Kaido: Again, this is dependent on the goals. We have worked with a three-county group of hospitals and our local partners to test communications capabilities, response to a severe winter weather emergency and movement of resources. With state involvement, it could include participation at the community, county, regional and state levels.
Clark: Inside the hospital, anyone involved directly with the HICS participates. Regionally, those involved should be EMS, hospitals, public health and other affected partners. For example, we did a lot of planning at the airport for one exercise. This involved the Border Patrol, Customs agents, the Red Cross, airport security officials, etc.
How do you control the timing of events?
Davis: You always have someone who is a controller. In our case, there’s always a controller with an outline and timeline. If things are going too fast, they slow it down; if too slow, they speed it up. You always follow your master sequence of events list.
Kaido: We use a Master Scenario Events List to insert actions and scenarios to test our goals.
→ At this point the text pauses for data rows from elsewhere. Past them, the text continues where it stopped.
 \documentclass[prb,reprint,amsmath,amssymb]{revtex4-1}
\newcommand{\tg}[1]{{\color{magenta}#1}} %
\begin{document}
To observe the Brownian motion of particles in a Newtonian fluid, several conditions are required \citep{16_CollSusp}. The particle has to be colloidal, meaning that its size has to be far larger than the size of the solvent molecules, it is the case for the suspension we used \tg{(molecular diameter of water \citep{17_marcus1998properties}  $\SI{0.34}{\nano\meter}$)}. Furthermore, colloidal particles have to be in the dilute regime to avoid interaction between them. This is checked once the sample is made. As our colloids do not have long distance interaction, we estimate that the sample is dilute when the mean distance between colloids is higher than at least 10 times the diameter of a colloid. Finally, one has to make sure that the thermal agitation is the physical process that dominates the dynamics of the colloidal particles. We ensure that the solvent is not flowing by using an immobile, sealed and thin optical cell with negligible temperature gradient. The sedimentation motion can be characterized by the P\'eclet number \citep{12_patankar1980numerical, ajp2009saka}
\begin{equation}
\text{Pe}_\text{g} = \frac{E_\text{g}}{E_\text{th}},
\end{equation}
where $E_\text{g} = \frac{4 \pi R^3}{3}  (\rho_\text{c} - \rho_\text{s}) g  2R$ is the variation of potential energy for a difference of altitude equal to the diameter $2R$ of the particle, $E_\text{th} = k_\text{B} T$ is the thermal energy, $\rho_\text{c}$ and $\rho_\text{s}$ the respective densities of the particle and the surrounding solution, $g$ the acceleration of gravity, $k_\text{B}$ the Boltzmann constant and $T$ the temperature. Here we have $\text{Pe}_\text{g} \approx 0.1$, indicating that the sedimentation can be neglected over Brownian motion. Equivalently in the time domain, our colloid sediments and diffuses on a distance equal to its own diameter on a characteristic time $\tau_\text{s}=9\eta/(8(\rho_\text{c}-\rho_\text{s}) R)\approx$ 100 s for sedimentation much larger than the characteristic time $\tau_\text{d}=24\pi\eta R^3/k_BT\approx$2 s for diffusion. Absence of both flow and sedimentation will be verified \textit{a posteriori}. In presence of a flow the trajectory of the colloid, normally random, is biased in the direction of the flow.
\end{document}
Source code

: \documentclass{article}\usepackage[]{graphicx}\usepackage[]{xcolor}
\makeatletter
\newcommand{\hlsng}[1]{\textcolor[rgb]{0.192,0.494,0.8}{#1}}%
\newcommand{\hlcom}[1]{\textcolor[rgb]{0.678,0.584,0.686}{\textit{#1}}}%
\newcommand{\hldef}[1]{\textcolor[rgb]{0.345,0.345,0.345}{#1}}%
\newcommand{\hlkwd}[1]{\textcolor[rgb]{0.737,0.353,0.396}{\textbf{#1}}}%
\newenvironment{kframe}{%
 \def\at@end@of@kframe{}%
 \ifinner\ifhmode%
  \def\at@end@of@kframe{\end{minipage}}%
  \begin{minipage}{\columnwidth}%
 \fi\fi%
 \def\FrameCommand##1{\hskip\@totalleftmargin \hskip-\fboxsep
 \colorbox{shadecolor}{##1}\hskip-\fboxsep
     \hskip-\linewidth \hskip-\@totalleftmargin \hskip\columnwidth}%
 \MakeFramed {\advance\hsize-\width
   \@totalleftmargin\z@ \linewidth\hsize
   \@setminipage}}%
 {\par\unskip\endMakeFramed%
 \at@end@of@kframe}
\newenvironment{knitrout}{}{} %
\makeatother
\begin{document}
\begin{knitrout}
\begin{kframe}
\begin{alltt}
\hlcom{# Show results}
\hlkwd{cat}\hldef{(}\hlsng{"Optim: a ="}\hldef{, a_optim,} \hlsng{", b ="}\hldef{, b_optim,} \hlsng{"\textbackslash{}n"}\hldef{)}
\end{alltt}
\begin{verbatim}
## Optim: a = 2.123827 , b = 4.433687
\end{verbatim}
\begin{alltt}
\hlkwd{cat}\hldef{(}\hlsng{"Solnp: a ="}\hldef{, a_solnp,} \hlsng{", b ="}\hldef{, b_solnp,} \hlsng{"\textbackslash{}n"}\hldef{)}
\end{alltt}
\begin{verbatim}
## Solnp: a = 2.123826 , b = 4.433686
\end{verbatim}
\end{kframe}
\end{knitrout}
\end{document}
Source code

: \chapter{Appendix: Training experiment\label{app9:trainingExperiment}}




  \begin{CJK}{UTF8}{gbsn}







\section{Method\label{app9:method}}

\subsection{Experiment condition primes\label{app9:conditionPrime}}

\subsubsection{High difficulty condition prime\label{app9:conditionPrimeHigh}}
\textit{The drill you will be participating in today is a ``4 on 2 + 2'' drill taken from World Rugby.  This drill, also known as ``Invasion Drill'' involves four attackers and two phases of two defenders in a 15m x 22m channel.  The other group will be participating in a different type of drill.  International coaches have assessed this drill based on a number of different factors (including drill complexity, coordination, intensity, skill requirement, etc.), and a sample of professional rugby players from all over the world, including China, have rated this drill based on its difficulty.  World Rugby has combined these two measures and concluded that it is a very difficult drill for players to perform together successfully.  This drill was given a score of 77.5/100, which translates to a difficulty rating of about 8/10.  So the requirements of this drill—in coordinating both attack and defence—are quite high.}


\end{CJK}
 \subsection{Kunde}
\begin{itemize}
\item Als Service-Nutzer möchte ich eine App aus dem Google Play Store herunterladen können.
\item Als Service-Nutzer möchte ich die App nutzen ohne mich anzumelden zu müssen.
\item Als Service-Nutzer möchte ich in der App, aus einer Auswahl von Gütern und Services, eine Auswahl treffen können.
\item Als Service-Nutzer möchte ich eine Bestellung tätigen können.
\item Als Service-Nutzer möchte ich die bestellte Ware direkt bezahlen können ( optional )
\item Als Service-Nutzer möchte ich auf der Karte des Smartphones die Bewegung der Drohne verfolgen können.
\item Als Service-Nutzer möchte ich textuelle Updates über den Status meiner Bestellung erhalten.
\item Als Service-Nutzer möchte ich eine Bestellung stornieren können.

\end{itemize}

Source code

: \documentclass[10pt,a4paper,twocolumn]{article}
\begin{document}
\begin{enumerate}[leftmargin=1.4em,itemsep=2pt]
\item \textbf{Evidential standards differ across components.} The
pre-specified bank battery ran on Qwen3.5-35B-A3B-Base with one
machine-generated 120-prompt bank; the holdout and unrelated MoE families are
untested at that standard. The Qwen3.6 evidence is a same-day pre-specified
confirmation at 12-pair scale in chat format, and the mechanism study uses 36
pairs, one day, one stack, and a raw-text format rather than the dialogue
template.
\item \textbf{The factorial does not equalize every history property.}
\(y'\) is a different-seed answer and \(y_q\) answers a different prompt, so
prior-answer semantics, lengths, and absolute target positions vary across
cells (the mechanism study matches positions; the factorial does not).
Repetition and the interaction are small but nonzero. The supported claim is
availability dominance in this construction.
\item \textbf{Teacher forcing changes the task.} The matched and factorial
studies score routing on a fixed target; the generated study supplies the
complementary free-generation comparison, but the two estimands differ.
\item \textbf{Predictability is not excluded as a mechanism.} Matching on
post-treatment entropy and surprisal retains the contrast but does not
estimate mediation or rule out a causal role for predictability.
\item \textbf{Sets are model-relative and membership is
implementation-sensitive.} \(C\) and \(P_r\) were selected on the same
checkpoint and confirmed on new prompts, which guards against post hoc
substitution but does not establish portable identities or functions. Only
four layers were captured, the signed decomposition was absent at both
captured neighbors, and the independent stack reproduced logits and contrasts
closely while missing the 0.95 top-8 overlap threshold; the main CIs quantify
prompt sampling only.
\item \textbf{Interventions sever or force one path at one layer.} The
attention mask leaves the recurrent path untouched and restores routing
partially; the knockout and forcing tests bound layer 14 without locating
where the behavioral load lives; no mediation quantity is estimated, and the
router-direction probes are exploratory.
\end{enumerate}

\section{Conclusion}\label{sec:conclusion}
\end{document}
We recently purchased an emergency management software system that will enable us to automate this process and make our exercises more true to life.
Clark: When you’re doing the planning, it’s common sense more than anything. You need to make full use of the event log. Based on discussions, you have to build in time to do all of the tasks, use your best judgment and knowledge. That’s why it’s helpful to have all of the knowledge you can at the planning table.
How do you evaluate?
Davis: You must first have objectives. Evaluators at different places look at different things. We use different reports, plus those from participants, to gather feedback and create an action plan from all of those comments. When the drill is complete, we usually have a hot wash, in which we bring all the ED people and HICS together and ask them for strengths and weaknesses, etc. From that, I write an after-action plan which states what went well, what went wrong, what we need to fix, what tools we need. This plan goes back to our emergency preparedness committee, which then assigns follow-up to various people. This is how you build upon your next drill. It’s an ongoing process.
Kaido: We designate observers at various steps of the exercise. For example, if we are testing the performance of our emergency operations center, also referred to as the Hospital Incident Command Center, we have observers placed there to follow different HICS roles. If we are testing our evacuation plan, we place observers on each floor, in stairwells and at the point where patients would be dispersed to other facilities. We are now using the Exercise Evaluation Guides <https://hseep.dhs.gov/pages/1002_EEGLi.aspx> as part of the process.
Clark: Grady has two trained evaluators. We are healthcare HSEEP compliant on this. Whoever is doing the compliance part depends on several factors. The University of Georgia has evaluators who are contracted for by the state health department. They also write the after-action reports.